Laboratory-Scale Semipreparative Enantioresolution of Phenylethanolic-Azole Heme Oxygenase-1 Inhibitors

In the present work, the development and application of two HPLC methods enabling the semipreparative enantioresolution of 1-(biphenyl-3-yl)-2-(1H-imidazol-1-yl)ethanol (1) and 1-[4-[(4-bromobenzyl)oxy]phenyl]-2-(1H-imidazol-1-yl)ethanol (2), two among the most potent and selective heme oxygenase-1 (HO-1) inhibitors known, are described. During the optimization step, different chiral stationary phase (CSP) features were evaluated, especially focusing the attention on (1) the type (electron-donating and electron-withdrawing) and position of the substituents in the phenyl moiety; (2) the physical coating or covalent immobilization of the modified polymer chain.

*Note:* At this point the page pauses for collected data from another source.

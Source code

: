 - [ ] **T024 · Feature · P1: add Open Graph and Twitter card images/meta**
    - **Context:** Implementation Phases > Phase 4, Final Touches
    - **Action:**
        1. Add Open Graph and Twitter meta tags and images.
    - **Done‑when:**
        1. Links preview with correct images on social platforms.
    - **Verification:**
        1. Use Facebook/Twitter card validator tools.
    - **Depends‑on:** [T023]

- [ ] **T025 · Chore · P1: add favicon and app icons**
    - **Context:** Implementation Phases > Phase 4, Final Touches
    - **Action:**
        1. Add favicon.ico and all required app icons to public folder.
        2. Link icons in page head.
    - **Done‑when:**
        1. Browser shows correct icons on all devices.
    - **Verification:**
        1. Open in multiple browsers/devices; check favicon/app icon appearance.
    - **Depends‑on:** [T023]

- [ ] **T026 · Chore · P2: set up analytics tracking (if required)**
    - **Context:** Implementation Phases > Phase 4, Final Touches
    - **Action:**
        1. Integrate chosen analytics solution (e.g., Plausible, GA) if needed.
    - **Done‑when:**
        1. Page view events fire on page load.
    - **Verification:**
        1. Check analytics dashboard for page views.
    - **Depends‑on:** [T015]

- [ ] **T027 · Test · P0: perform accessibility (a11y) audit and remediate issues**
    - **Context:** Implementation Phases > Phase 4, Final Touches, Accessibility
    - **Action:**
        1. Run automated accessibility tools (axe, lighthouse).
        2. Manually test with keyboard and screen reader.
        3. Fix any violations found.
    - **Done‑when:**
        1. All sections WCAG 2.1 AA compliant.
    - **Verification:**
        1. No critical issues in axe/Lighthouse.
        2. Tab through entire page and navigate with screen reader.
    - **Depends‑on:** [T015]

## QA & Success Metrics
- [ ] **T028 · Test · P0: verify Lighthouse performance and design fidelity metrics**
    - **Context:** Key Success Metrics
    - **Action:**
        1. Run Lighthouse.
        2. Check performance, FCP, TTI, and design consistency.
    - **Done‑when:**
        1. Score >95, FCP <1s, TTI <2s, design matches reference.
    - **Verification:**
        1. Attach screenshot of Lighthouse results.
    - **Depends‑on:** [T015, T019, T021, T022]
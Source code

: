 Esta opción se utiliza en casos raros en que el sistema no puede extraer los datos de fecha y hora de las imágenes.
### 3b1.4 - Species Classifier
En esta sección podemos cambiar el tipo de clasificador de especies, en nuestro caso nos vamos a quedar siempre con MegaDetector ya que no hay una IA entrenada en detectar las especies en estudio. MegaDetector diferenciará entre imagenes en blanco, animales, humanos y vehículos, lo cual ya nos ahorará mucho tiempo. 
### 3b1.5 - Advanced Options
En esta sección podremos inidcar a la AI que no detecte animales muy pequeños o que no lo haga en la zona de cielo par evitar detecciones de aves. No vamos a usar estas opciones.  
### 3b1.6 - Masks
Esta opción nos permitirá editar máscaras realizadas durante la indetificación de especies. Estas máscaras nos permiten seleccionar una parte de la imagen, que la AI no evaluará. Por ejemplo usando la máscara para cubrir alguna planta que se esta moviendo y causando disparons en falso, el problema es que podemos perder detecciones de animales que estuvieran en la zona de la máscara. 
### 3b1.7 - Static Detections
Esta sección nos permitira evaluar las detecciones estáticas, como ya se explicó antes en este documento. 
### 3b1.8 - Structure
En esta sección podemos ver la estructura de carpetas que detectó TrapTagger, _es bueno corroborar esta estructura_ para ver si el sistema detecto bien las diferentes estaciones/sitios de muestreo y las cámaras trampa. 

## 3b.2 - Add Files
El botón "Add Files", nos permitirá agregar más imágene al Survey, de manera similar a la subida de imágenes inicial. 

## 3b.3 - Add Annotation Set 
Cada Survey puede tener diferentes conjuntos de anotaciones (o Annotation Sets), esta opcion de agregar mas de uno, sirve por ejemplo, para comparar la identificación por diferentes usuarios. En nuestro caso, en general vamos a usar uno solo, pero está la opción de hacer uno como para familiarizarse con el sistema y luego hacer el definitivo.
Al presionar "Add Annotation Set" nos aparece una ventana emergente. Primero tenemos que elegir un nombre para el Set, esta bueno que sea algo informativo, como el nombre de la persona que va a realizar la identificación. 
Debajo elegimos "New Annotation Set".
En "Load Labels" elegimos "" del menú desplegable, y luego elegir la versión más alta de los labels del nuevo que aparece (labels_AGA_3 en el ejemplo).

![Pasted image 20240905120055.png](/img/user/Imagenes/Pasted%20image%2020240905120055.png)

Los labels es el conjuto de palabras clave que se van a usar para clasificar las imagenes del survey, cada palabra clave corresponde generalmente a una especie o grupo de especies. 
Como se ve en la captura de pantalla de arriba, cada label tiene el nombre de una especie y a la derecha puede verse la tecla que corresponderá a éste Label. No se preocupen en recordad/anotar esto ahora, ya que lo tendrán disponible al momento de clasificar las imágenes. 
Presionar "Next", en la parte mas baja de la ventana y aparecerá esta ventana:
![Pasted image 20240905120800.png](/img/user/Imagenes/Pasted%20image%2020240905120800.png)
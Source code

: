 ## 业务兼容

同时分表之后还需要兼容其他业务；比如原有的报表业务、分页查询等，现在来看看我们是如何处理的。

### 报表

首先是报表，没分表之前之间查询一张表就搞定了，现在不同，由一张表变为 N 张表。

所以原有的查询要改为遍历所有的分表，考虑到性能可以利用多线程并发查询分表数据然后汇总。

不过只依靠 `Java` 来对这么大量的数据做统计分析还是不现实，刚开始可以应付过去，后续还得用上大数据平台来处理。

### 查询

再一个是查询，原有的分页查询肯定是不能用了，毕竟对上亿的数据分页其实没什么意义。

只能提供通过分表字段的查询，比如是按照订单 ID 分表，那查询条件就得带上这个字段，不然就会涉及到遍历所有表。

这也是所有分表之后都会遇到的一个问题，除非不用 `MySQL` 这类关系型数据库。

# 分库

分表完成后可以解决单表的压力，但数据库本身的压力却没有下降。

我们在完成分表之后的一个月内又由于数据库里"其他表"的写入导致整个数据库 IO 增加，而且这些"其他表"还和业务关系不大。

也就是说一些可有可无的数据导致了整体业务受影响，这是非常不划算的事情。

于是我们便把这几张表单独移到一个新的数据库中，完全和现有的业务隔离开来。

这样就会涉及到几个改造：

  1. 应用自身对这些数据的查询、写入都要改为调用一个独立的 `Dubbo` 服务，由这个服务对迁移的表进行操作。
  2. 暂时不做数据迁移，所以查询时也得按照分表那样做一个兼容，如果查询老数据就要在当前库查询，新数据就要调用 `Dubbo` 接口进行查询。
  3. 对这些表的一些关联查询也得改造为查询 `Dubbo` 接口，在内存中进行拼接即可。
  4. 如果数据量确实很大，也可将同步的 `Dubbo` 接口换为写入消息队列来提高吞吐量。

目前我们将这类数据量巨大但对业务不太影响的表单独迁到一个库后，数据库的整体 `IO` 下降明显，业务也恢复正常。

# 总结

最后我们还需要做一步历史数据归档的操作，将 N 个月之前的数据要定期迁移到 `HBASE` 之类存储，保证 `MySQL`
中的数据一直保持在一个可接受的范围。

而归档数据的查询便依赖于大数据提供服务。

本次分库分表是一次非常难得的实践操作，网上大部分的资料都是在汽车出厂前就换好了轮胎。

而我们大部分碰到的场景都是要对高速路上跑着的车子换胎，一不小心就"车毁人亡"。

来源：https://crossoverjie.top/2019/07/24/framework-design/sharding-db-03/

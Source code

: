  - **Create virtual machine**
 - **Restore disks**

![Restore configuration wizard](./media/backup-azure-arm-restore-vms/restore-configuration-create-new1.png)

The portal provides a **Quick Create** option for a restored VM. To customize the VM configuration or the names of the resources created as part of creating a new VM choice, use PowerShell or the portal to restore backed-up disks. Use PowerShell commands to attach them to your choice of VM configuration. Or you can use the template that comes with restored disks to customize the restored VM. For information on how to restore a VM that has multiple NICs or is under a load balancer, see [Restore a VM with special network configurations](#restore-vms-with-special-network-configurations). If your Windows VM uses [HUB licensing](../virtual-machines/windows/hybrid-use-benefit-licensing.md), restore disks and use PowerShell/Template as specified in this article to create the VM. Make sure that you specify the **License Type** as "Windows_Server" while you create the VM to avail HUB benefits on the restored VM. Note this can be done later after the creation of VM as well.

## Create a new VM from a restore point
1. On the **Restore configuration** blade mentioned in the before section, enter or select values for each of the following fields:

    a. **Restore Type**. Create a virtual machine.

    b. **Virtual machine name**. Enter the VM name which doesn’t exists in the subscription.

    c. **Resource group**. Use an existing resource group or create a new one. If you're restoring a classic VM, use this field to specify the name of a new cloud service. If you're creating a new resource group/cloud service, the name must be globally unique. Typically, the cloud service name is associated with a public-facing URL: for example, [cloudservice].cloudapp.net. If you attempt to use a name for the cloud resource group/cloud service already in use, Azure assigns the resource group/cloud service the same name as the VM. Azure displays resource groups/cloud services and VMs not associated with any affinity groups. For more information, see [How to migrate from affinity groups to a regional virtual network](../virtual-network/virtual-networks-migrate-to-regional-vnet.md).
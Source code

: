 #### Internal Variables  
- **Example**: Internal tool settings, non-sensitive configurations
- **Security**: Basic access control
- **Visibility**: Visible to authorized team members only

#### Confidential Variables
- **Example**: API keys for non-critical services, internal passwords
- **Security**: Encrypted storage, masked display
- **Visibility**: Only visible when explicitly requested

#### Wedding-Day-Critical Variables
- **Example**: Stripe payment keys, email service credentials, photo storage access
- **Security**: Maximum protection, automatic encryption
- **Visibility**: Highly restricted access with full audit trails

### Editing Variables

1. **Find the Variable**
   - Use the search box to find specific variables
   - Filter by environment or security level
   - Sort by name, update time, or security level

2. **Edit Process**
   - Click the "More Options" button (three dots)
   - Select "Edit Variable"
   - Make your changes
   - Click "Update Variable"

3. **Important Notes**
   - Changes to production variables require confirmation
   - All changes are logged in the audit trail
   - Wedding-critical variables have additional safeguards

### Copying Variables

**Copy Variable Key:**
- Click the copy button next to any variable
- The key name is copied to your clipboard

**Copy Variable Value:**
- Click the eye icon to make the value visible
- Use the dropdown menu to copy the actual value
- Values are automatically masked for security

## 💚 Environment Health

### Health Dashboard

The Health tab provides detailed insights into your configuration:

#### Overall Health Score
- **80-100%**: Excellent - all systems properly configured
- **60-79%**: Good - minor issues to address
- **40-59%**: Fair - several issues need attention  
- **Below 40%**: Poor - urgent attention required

Additionally, the effect of different types and amount of alcohol in the normal-phase eluent as well as of the column temperature, were investigated. For compound 1, Lux Cellulose-1 CSP containing cellulose tris(3,5-dimethylphenylcarbamate) was identified as the optimal choice in combination with a mobile phase consisting of n-hexane/ethanol—85/15 (v/v). Conversely, for compound 2, Lux Cellulose-2 CSP containing the cellulose tris(3-chloro-4-methyl phenylcarbamate)-based chiral selector was identified as the optimal choice, running the analysis with a n-hexane/ethanol/2-propanol—80/15/5 (v/v/v) mobile phase.